In CM/HIV- patients, NK cells with a dominance of CD56bright NK cells and NKT cells were highly increased in CSF and blood, pointing to activation of the innate immune system in both compartments in response to dissemination and CNS invasion of Cryptococcus neoformans. Both NK cells and NKT cells have been shown to play an important role in the early stages of antifungal immune response. NK cells perform various defense mechanisms to control and eliminate fungal pathogens, including direct toxicity via cytotoxic molecules, but also death-receptor mediated apoptosis and antibody-dependent cell-mediated cytotoxicity [22,23,24,25]. NK cells induce the synthesis of Type I mediators and interact with other cells of the innate and adaptive immune system, creating a link in between innate and adaptive immune mechanisms that contribute to the elimination of the fungus [23].

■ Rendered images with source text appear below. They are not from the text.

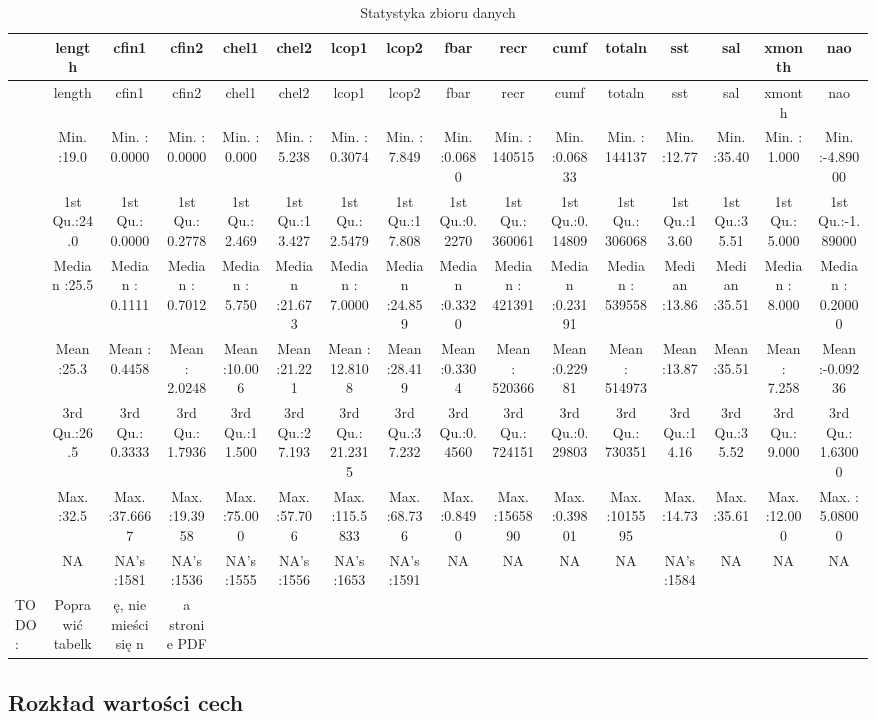 \documentclass[]{article}
\begin{document}
\begin{longtable}[]{@{}lccccccccccccccc@{}}
\caption{Statystyka zbioru danych}\tabularnewline
\toprule
& length & cfin1 & cfin2 & chel1 & chel2 & lcop1 & lcop2 & fbar & recr &
cumf & totaln & sst & sal & xmonth & nao\tabularnewline
\midrule
\endfirsthead
\toprule
& length & cfin1 & cfin2 & chel1 & chel2 & lcop1 & lcop2 & fbar & recr &
cumf & totaln & sst & sal & xmonth & nao\tabularnewline
\midrule
\endhead
& Min. :19.0 & Min. : 0.0000 & Min. : 0.0000 & Min. : 0.000 & Min. :
5.238 & Min. : 0.3074 & Min. : 7.849 & Min. :0.0680 & Min. : 140515 &
Min. :0.06833 & Min. : 144137 & Min. :12.77 & Min. :35.40 & Min. : 1.000
& Min. :-4.89000\tabularnewline
& 1st Qu.:24.0 & 1st Qu.: 0.0000 & 1st Qu.: 0.2778 & 1st Qu.: 2.469 &
1st Qu.:13.427 & 1st Qu.: 2.5479 & 1st Qu.:17.808 & 1st Qu.:0.2270 & 1st
Qu.: 360061 & 1st Qu.:0.14809 & 1st Qu.: 306068 & 1st Qu.:13.60 & 1st
Qu.:35.51 & 1st Qu.: 5.000 & 1st Qu.:-1.89000\tabularnewline
& Median :25.5 & Median : 0.1111 & Median : 0.7012 & Median : 5.750 &
Median :21.673 & Median : 7.0000 & Median :24.859 & Median :0.3320 &
Median : 421391 & Median :0.23191 & Median : 539558 & Median :13.86 &
Median :35.51 & Median : 8.000 & Median : 0.20000\tabularnewline
& Mean :25.3 & Mean : 0.4458 & Mean : 2.0248 & Mean :10.006 & Mean
:21.221 & Mean : 12.8108 & Mean :28.419 & Mean :0.3304 & Mean : 520366 &
Mean :0.22981 & Mean : 514973 & Mean :13.87 & Mean :35.51 & Mean : 7.258
& Mean :-0.09236\tabularnewline
& 3rd Qu.:26.5 & 3rd Qu.: 0.3333 & 3rd Qu.: 1.7936 & 3rd Qu.:11.500 &
3rd Qu.:27.193 & 3rd Qu.: 21.2315 & 3rd Qu.:37.232 & 3rd Qu.:0.4560 &
3rd Qu.: 724151 & 3rd Qu.:0.29803 & 3rd Qu.: 730351 & 3rd Qu.:14.16 &
3rd Qu.:35.52 & 3rd Qu.: 9.000 & 3rd Qu.: 1.63000\tabularnewline
& Max. :32.5 & Max. :37.6667 & Max. :19.3958 & Max. :75.000 & Max.
:57.706 & Max. :115.5833 & Max. :68.736 & Max. :0.8490 & Max. :1565890 &
Max. :0.39801 & Max. :1015595 & Max. :14.73 & Max. :35.61 & Max. :12.000
& Max. : 5.08000\tabularnewline
& NA & NA's :1581 & NA's :1536 & NA's :1555 & NA's :1556 & NA's :1653 &
NA's :1591 & NA & NA & NA & NA & NA's :1584 & NA & NA &
NA\tabularnewline
TODO: & Poprawić tabelk & ę, nie mieści się n & a stronie PDF & & & & &
& & & & & & &\tabularnewline
\bottomrule
\end{longtable}

\hypertarget{rozkux142ad-wartoux15bci-cech}{%
\subsection{Rozkład wartości cech}\label{rozkux142ad-wartoux15bci-cech}}
\end{document}
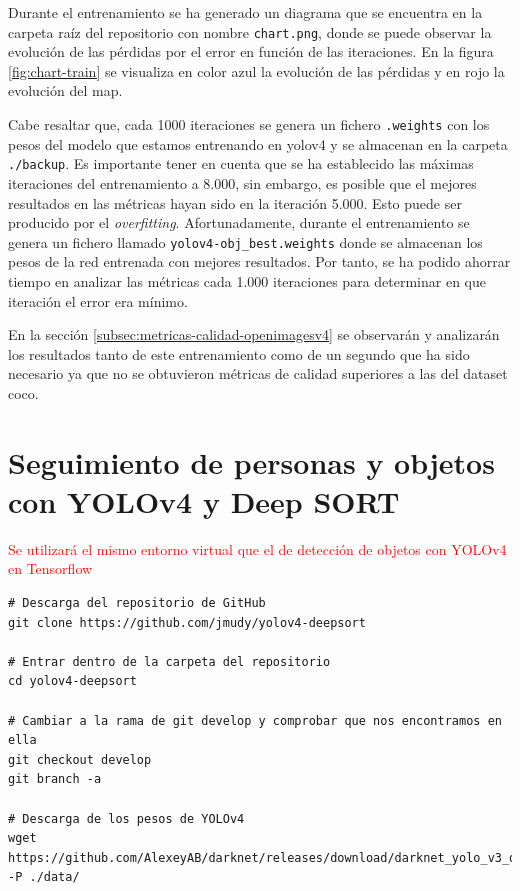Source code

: Durante el entrenamiento se ha generado un diagrama que se encuentra en la carpeta raíz del repositorio con nombre \texttt{chart.png}, donde se puede observar la evolución de las pérdidas por el error en función de las iteraciones. En la figura \ref{fig:chart-train} se visualiza en color azul la evolución de las pérdidas y en rojo la evolución del \gls{map}.

Cabe resaltar que, cada 1000 iteraciones se genera un fichero \texttt{.weights} con los pesos del modelo que estamos entrenando en \gls{yolov4} y se almacenan en la carpeta \texttt{./backup}. Es importante tener en cuenta que se ha establecido las máximas iteraciones del entrenamiento a 8.000, sin embargo, es posible que el mejores resultados en las métricas hayan sido en la iteración 5.000. Esto puede ser producido por el \textit{overfitting}. Afortunadamente, durante el entrenamiento se genera un fichero llamado \texttt{yolov4-obj\_best.weights} donde se almacenan los pesos de la red entrenada con mejores resultados. Por tanto, se ha podido ahorrar tiempo en analizar las métricas cada 1.000 iteraciones para determinar en que iteración el error era mínimo.

En la sección \ref{subsec:metricas-calidad-openimagesv4} se observarán y analizarán los resultados tanto de este entrenamiento como de un segundo que ha sido necesario ya que no se obtuvieron métricas de calidad superiores a las del dataset \gls{coco}.


\newpage

\section{Seguimiento de personas y objetos con YOLOv4 y Deep SORT}
\label{sec:desarrollo-yolov4+deepsort}

\textcolor{red}{Se utilizará el mismo entorno virtual que el de detección de objetos con YOLOv4 en Tensorflow}

\vspace{0.5cm}
\begin{lstlisting}[language=iPython,caption=Evaluación del seguimiento de objetos Deep SORT y YOLOv4 en Tensorflow (1),captionpos=b,label={lst:evaluate-deepsort-tf1}]
# Descarga del repositorio de GitHub
git clone https://github.com/jmudy/yolov4-deepsort

# Entrar dentro de la carpeta del repositorio
cd yolov4-deepsort

# Cambiar a la rama de git develop y comprobar que nos encontramos en ella
git checkout develop
git branch -a

# Descarga de los pesos de YOLOv4
wget https://github.com/AlexeyAB/darknet/releases/download/darknet_yolo_v3_optimal/yolov4.weights -P ./data/
\end{lstlisting}

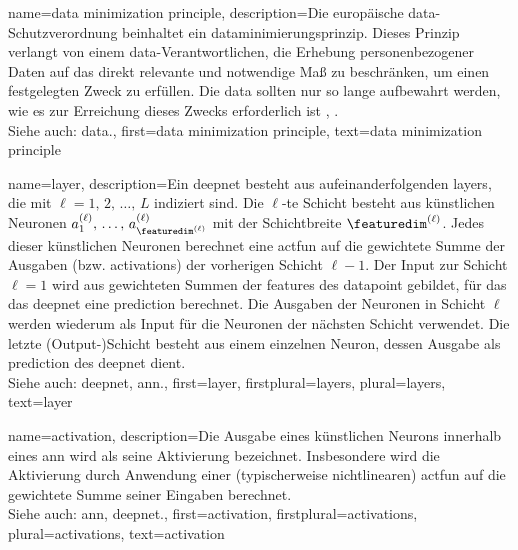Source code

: {{{{
{name={data minimization principle},
	description={Die europäische \gls{data}-Schutzverordnung 
		beinhaltet ein \gls{data}minimierungsprinzip. Dieses Prinzip verlangt von einem \gls{data}-Verantwortlichen, 
		die Erhebung personenbezogener Daten auf das direkt relevante und notwendige Maß zu beschränken, 
		um einen festgelegten Zweck zu erfüllen. Die \gls{data} sollten nur so lange aufbewahrt werden, 
		wie es zur Erreichung dieses Zwecks erforderlich ist \cite[Artikel 5(1)(c)]{GDPR2016}, \cite{EURegulation2018}.
				\\
		Siehe auch: \gls{data}.}, 
	first={data minimization principle},
	text={data minimization principle}
}

{name={layer},
	description={Ein \gls{deepnet} besteht aus aufeinanderfolgenden \glspl{layer}, die mit
	 $\ell=1,\,2,\,\ldots,\,L$ indiziert sind. Die $\ell$-te Schicht besteht aus künstlichen
	  Neuronen $a^{(\ell)}_{1},\,\ldots,\,a^{(\ell)}_{\featuredim^{(\ell)}}$ mit der Schichtbreite
	   $\featuredim^{(\ell)}$. Jedes dieser künstlichen Neuronen berechnet eine \gls{actfun} auf die 
	   gewichtete Summe der Ausgaben (bzw. \glspl{activation}) der vorherigen Schicht $\ell-1$. Der Input 
	   zur Schicht $\ell=1$ wird aus gewichteten Summen der \glspl{feature} des \gls{datapoint} gebildet,
	    für das das \gls{deepnet} eine \gls{prediction} berechnet. Die Ausgaben der Neuronen in Schicht $\ell$ 
		werden wiederum als Input für die Neuronen der nächsten Schicht verwendet. Die letzte (Output-)Schicht
		 besteht aus einem einzelnen Neuron, dessen Ausgabe als \gls{prediction} des \gls{deepnet} dient.  
		\\
		Siehe auch: \gls{deepnet}, \gls{ann}.}, 
	first={layer},
	firstplural={layers},
	plural={layers}, 
	text={layer}
}

{name={activation},
	description={Die Ausgabe eines künstlichen Neurons innerhalb eines \gls{ann} wird als seine
	 Aktivierung bezeichnet. Insbesondere wird die Aktivierung durch Anwendung einer (typischerweise nichtlinearen)
	  \gls{actfun} auf die gewichtete Summe seiner Eingaben berechnet.
		\\
		Siehe auch: \gls{ann}, \gls{deepnet}.}, 
	first={activation},
	firstplural={activations},
	plural={activations}, 
	text={activation}
}

}}}}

Both CM/HIV- as well as CM/HIV+ patients displayed elevation of activated CD4 positive and activated CD4CD8 positive T cells in CSF. The activation of T lymphocytes in patients with CM implicates further involvement of adaptive immune mechanisms in the CNS as a response to fungal infection. It has been shown that NKT cells promote a TH1-dominating T cell response in the early phase of systemic infection by Cryptococcus neoformans [24]. Thus, they contribute to an immediate immune response but also to continuous protective immunity.

The importance of NK cells in infectious disease is not limited to fungal infection though. NK cells have also been shown to be involved in viral and bacterial infections e.g. with cytomegalovirus or Epstein-Barr-Virus, Escherichia coli or Listeria monocytogenes [23]. An increase of NK cells in the CSF has been observed in viral and bacterial meningitis too [18] though direct comparison of cellular subsets in the CSF of viral vs. bacterial vs. fungal meningitis has not been reported before.

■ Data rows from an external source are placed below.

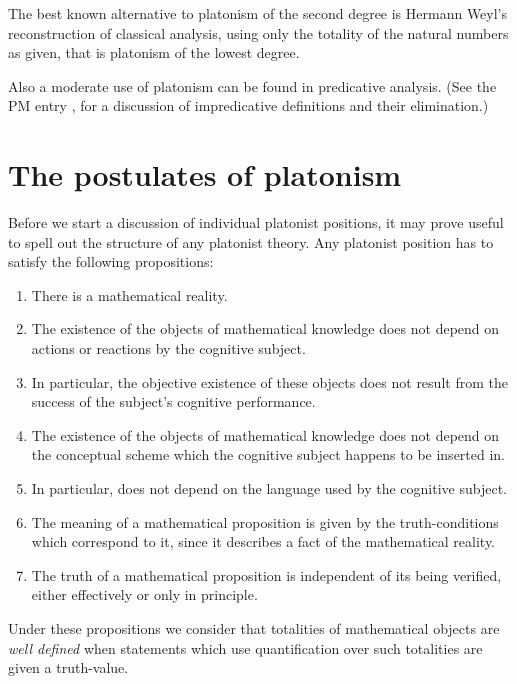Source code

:\documentclass[12pt]{article}
\begin{document}
The best known alternative to platonism of the second degree is Hermann Weyl's reconstruction of classical analysis, using only the totality of the natural numbers as given, that is platonism of the lowest degree.
 
Also a moderate use of platonism can be found in predicative analysis. (See the PM entry , for a discussion of impredicative definitions and their elimination.)

\section{The postulates of platonism}\normalsize

Before we start a discussion of individual platonist positions, it may prove useful to spell out the structure of any platonist theory. Any platonist position has to satisfy the following propositions:

\begin{enumerate}
\item There is a mathematical  reality.

\item The existence of the objects of mathematical knowledge does not depend on actions or reactions by the cognitive subject.

\item In particular, the objective existence of these objects does not result from the success of the subject's  cognitive performance.

\item The existence of the objects of mathematical knowledge does not depend on the conceptual scheme which the cognitive subject happens to be inserted in.

\item In particular, does not depend on the language used by the cognitive subject.

\item The meaning of a mathematical proposition is given by the truth-conditions which correspond to it, since it describes a fact of the mathematical reality.

\item The truth of a mathematical proposition is independent of its being verified, either effectively or only in principle.
\end{enumerate}

Under these propositions we consider that totalities of mathematical objects are \emph{well defined} when statements which use quantification over such totalities are given a truth-value.
\end{document}
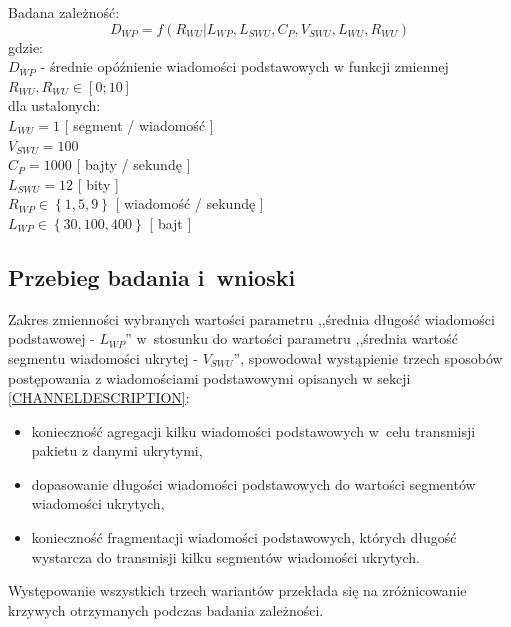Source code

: \documentclass[a4paper, twoside, openright, 12pt]{report}
\begin{document}
            Badana zależność: \\
                $$ D_{WP} = f(R_{WU} | L_{WP}, L_{SWU}, C_P, V_{SWU}, L_{WU}, R_{WU}) $$
            gdzie:\\
                    \( D_{WP} \) - średnie opóźnienie wiadomości podstawowych w funkcji zmiennej \( R_{WU}, R_{WU} \in [0;10] \) \\
           dla ustalonych: \\
                    \( L_{WU} = 1 \) [ segment / wiadomość ]\\
                    \( V_{SWU} = 100 \)\\
                    \( C_P = 1000 \) [ bajty / sekundę ]\\
                    \( L_{SWU} = 12 \) [ bity ]\\
                    \( R_{WP} \in \left\{ 1, 5, 9 \right\}\) [ wiadomość / sekundę ]\\
                    \( L_{WP} \in \left\{ 30, 100, 400 \right\}\) [ bajt ]\\
        \subsection{Przebieg badania i~wnioski}
            Zakres zmienności wybranych wartości parametru ,,średnia długość
            wiadomości podstawowej - \(  L_{WP} \)'' w~stosunku do wartości parametru
            ,,średnia wartość segmentu wiadomości ukrytej - \( V_{SWU} \)'',
            spowodował wystąpienie trzech sposobów postępowania z wiadomościami podstawowymi
            opisanych w sekcji \ref{CHANNELDESCRIPTION}:
        \begin{itemize}
            \item konieczność agregacji kilku wiadomości podstawowych w~celu transmisji pakietu z danymi ukrytymi,
            \item dopasowanie długości wiadomości podstawowych do wartości segmentów wiadomości ukrytych,
            \item konieczność fragmentacji wiadomości podstawowych, których długość wystarcza do transmisji kilku segmentów wiadomości ukrytych.
        \end{itemize}
            Występowanie wszystkich trzech wariantów przekłada
            się na zróżnicowanie krzywych otrzymanych podczas badania zależności.
\end{document}
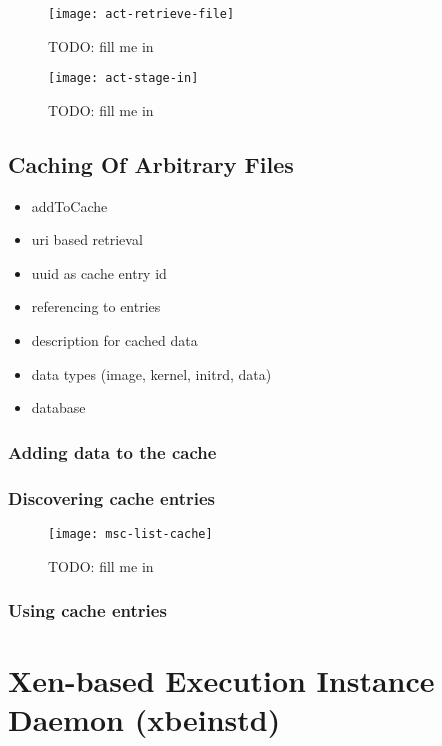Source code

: \begin{figure}[ht]
  \centering
  \texttt{[image: act-retrieve-file]}
  \caption[File Retrieval Activity]{TODO: fill me in}
  \label{fig:act-retrieve-file}
\end{figure}


\begin{figure}[ht]
  \texttt{[image: act-stage-in]}
  \caption[Stage-In Activity]{TODO: fill me in}
  \label{fig:act-stage-in}
\end{figure}


\subsection{Caching Of Arbitrary Files}
\label{sec:caching}

\begin{itemize}
\item addToCache
\item uri based retrieval
\item uuid as cache entry id
\item referencing to entries
\item description for cached data
\item data types (image, kernel, initrd, data)
\item database
\end{itemize}

\subsubsection{Adding data to the cache}

\subsubsection{Discovering cache entries}

\begin{figure}[ht]
  \centering
  \texttt{[image: msc-list-cache]}
  \caption[MSC List Cache Entries]{TODO: fill me in}
  \label{fig:msc-list-cache}
\end{figure}

\subsubsection{Using cache entries}

\section[Xen-based Execution Instance Daemon]{Xen-based Execution Instance Daemon (xbeinstd)}
\label{sec:xbeinstd}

Changes of cellular subsets in the CSF in CM after induction of antifungal therapy have been reported over a period of two weeks and focused on monocyte and NK subsets [26]. Our retrospective study displays trends of various cell subpopulations in the CSF over 150 days after first lumbar puncture.

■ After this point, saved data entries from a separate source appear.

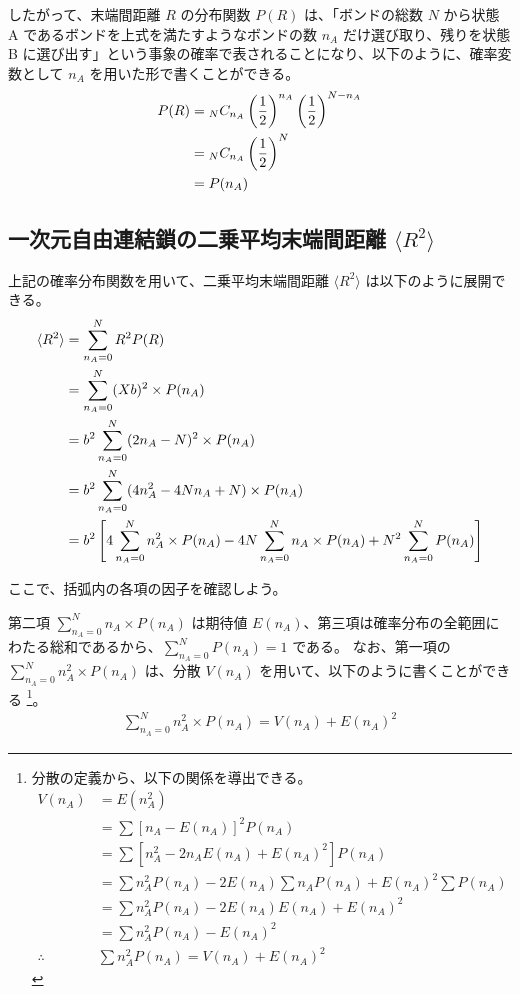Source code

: \documentclass[uplatex,dvipdfmx,a4paper,11pt, titlepage]{jsarticle}
\begin{document}
\begin{appendix}
したがって、末端間距離 $R$ の分布関数 $P(R)$ は、「ボンドの総数 $N$ から状態 A であるボンドを上式を満たすようなボンドの数 $n_A$ だけ選び取り、残りを状態 B に選び出す」という事象の確率で表されることになり、以下のように、確率変数として $n_A$ を用いた形で書くことができる。
\begin{align*}
P(R)
	&= {}_N C_{n_A} \left(\dfrac{1}{2} \right)^{n_A} \left(\dfrac{1}{2} \right)^{N-n_A} \notag \\
	&= {}_N C_{n_A} \left(\dfrac{1}{2} \right)^N \\
	&= P(n_A)
\end{align*}

\subsection{一次元自由連結鎖の二乗平均末端間距離 $\langle R^2 \rangle$}
\label{ssec:1DRW_R2}

上記の確率分布関数を用いて、二乗平均末端間距離 $\langle R^2 \rangle$ は以下のように展開できる。
\begin{align*}
\langle R^2 \rangle 
	&= \sum_{n_A = 0}^{N} R^2 P(R) \notag \\
	&= \sum_{n_A = 0}^{N} (Xb)^2 \times P(n_A) \notag \\
	&= b^2 \sum_{n_A = 0}^{N} (2n_A - N)^2 \times P(n_A) \notag \\
	&= b^2 \sum_{n_A = 0}^{N} (4n_A^2 -4Nn_A + N) \times P(n_A) \notag \\
	&= b^2 \left[ 4 \sum_{n_A = 0}^{N} n_A^2 \times P(n_A) - 4N\sum_{n_A = 0}^{N} n_A \times P(n_A) + N^2 \sum_{n_A = 0}^{N} P(n_A) \right]
\end{align*}

ここで、括弧内の各項の因子を確認しよう。

第二項 $\displaystyle \sum_{n_A = 0}^{N} n_A \times P(n_A)$ は期待値 $E(n_A)$、第三項は確率分布の全範囲にわたる総和であるから、$\displaystyle \sum_{n_A = 0}^{N} P(n_A) =1$ である。
なお、第一項の $\displaystyle \sum_{n_A = 0}^{N} n_A^2 \times P(n_A)$ は、分散 $V(n_A)$ を用いて、以下のように書くことができる
\footnote
{
分散の定義から、以下の関係を導出できる。
\begin{align*}
V(n_A)
	&=E(n_A^2) \\
	&=\sum [n_A - E(n_A)]^2 P(n_A)\\
	&=\sum [n_A^2 -2 n_A E(n_A) + E(n_A)^2] P(n_A)\\
	&=\sum n_A^2 P(n_A) -2 E(n_A) \sum n_A P(n_A) + E(n_A)^2 \sum P(n_A) \\
	&=\sum n_A^2 P(n_A) -2 E(n_A) E(n_A) + E(n_A)^2 \\
	&=\sum n_A^2 P(n_A) - E(n_A)^2 \\
\therefore \quad &\sum n_A^2 P(n_A) = V(n_A) + E(n_A)^2
\end{align*}
}。
\begin{align*}
\displaystyle \sum_{n_A = 0}^{N} n_A^2 \times P(n_A)
	= V(n_A)+E(n_A)^2
\end{align*}



\end{appendix}
\end{document}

Next to normalization of protein, immunoglobulin ratios as well as glucose and lactate, we observed slow reconstitution of immune cell alterations after induction of antifungal therapy, especially in plasma cells, granulocytes and NK cells.

After induction of antifungal therapy, the CM/HIV- group initially displayed an increase of B cells, bright NK cells and activated T lymphocytes, whereas NK and NKT cells rapidly decreased. After reaching a peak at about day 10, activated T cells slowly decreased, followed by a second increase of NK, NKT and T cells after day 40. These variable courses hint to involvement of innate and adaptive immune mechanisms in the CNS in the course of fungal infection and elimination. CM/HIV+ patients initially displayed an increase of NK and bright NK cells, but a decrease of activated T lymphocytes. This hints to a weaker adaptive immune response and greater importance of the innate immune response in this group.

Our study provides a hypothesis for cellular interactions in CM and to predict immunological mechanisms in the CSF in response to fungal CNS infection. Further investigations are needed to analyze the involvement and interactions of immune cells as well as intracellular operations and to deeply understand immune cell mechanisms in response to CM.

In this study, we aimed to investigate the host cellular response in the cerebrospinal fluid of patients with CM. The study was limited regarding its retrospective design and limited availability of multicolor flow cytometry data, resulting in a rather small cohort of CM patients.

In summary, we represent flow cytometry analysis of CSF in a group of patients with CM in comparison to immunocompromised HIV patients without meningitis and healthy controls. We detected a strong increase of NK cells in the CSF in CM, indicating activation of an innate immune response in the CSF compartment. We revealed slow reconstitution of standard CSF parameters and heterogenous trends of CSF cell subsets after initiation of antifungal therapy. Performance of flow cytometry on CSF indicates involvement of innate and adaptive immune responses to CM and illustrates slow reconstitution of immune cell alterations after induction of antifungal therapy in follow-up examinations.